Segment Start: RECORDED DATA

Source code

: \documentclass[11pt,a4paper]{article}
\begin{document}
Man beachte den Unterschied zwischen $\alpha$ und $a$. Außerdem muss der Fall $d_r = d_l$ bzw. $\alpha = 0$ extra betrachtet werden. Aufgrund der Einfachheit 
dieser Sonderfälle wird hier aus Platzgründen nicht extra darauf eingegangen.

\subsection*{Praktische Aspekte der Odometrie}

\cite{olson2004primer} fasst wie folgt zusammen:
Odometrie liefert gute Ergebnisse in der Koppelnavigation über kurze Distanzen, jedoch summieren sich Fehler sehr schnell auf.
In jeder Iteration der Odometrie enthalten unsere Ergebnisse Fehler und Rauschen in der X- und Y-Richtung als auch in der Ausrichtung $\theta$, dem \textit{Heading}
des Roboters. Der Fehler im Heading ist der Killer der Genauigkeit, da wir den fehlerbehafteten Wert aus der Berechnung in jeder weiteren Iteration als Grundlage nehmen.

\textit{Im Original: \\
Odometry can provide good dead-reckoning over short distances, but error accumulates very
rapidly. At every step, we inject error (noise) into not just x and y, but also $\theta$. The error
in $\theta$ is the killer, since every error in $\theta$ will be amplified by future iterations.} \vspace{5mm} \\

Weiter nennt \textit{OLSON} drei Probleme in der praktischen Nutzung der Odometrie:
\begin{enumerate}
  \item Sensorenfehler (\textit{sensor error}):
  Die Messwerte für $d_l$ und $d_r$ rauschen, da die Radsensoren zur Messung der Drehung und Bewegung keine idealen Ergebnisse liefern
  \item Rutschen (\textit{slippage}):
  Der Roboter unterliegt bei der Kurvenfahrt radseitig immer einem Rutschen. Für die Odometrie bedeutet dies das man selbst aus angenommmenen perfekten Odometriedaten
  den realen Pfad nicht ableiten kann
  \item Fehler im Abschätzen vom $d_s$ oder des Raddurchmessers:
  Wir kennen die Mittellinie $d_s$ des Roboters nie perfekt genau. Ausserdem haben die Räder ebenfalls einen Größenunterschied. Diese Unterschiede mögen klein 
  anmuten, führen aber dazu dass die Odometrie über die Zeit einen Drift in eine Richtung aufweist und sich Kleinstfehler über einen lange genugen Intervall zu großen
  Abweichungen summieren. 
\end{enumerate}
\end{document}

Segment End: RECORDED DATA

## [ASSIGNMENT]
Set down all of the data above, word for word.

## [EXPECTED ANSWER]
Source code

: \documentclass[11pt,a4paper]{article}
\begin{document}
Man beachte den Unterschied zwischen $\alpha$ und $a$. Außerdem muss der Fall $d_r = d_l$ bzw. $\alpha = 0$ extra betrachtet werden. Aufgrund der Einfachheit 
dieser Sonderfälle wird hier aus Platzgründen nicht extra darauf eingegangen.

\subsection*{Praktische Aspekte der Odometrie}

\cite{olson2004primer} fasst wie folgt zusammen:
Odometrie liefert gute Ergebnisse in der Koppelnavigation über kurze Distanzen, jedoch summieren sich Fehler sehr schnell auf.
In jeder Iteration der Odometrie enthalten unsere Ergebnisse Fehler und Rauschen in der X- und Y-Richtung als auch in der Ausrichtung $\theta$, dem \textit{Heading}
des Roboters. Der Fehler im Heading ist der Killer der Genauigkeit, da wir den fehlerbehafteten Wert aus der Berechnung in jeder weiteren Iteration als Grundlage nehmen.

\textit{Im Original: \\
Odometry can provide good dead-reckoning over short distances, but error accumulates very
rapidly. At every step, we inject error (noise) into not just x and y, but also $\theta$. The error
in $\theta$ is the killer, since every error in $\theta$ will be amplified by future iterations.} \vspace{5mm} \\

Weiter nennt \textit{OLSON} drei Probleme in der praktischen Nutzung der Odometrie:
\begin{enumerate}
  \item Sensorenfehler (\textit{sensor error}):
  Die Messwerte für $d_l$ und $d_r$ rauschen, da die Radsensoren zur Messung der Drehung und Bewegung keine idealen Ergebnisse liefern
  \item Rutschen (\textit{slippage}):
  Der Roboter unterliegt bei der Kurvenfahrt radseitig immer einem Rutschen. Für die Odometrie bedeutet dies das man selbst aus angenommmenen perfekten Odometriedaten
  den realen Pfad nicht ableiten kann
  \item Fehler im Abschätzen vom $d_s$ oder des Raddurchmessers:
  Wir kennen die Mittellinie $d_s$ des Roboters nie perfekt genau. Ausserdem haben die Räder ebenfalls einen Größenunterschied. Diese Unterschiede mögen klein 
  anmuten, führen aber dazu dass die Odometrie über die Zeit einen Drift in eine Richtung aufweist und sich Kleinstfehler über einen lange genugen Intervall zu großen
  Abweichungen summieren. 
\end{enumerate}
\end{document}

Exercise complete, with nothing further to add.